> [Problem to solve]
The answer must be an exact copy of every entry, with no pictures in it.

Stored data entries
== == ==

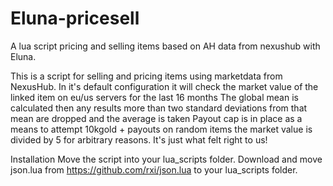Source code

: # Eluna-pricesell
 A lua script pricing and selling items based on AH data from nexushub with Eluna.

 This is a script for selling and pricing items using marketdata from NexusHub.
In it's default configuration it will check the market value of the linked item on eu/us servers for the last 16 months
The global mean is calculated then any results more than two standard deviations from that mean are dropped and the average is taken
Payout cap is in place as a means to attempt 10kgold + payouts on random items
the market value is divided by 5 for arbitrary reasons.  It's just what felt right to us!

Installation
    Move the script into your lua_scripts folder.
    Download and move json.lua from https://github.com/rxi/json.lua to your lua_scripts folder.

== == ==

> [Reply]
Source code

: # Eluna-pricesell
 A lua script pricing and selling items based on AH data from nexushub with Eluna.

 This is a script for selling and pricing items using marketdata from NexusHub.
In it's default configuration it will check the market value of the linked item on eu/us servers for the last 16 months
The global mean is calculated then any results more than two standard deviations from that mean are dropped and the average is taken
Payout cap is in place as a means to attempt 10kgold + payouts on random items
the market value is divided by 5 for arbitrary reasons.  It's just what felt right to us!

Installation
    Move the script into your lua_scripts folder.
    Download and move json.lua from https://github.com/rxi/json.lua to your lua_scripts folder.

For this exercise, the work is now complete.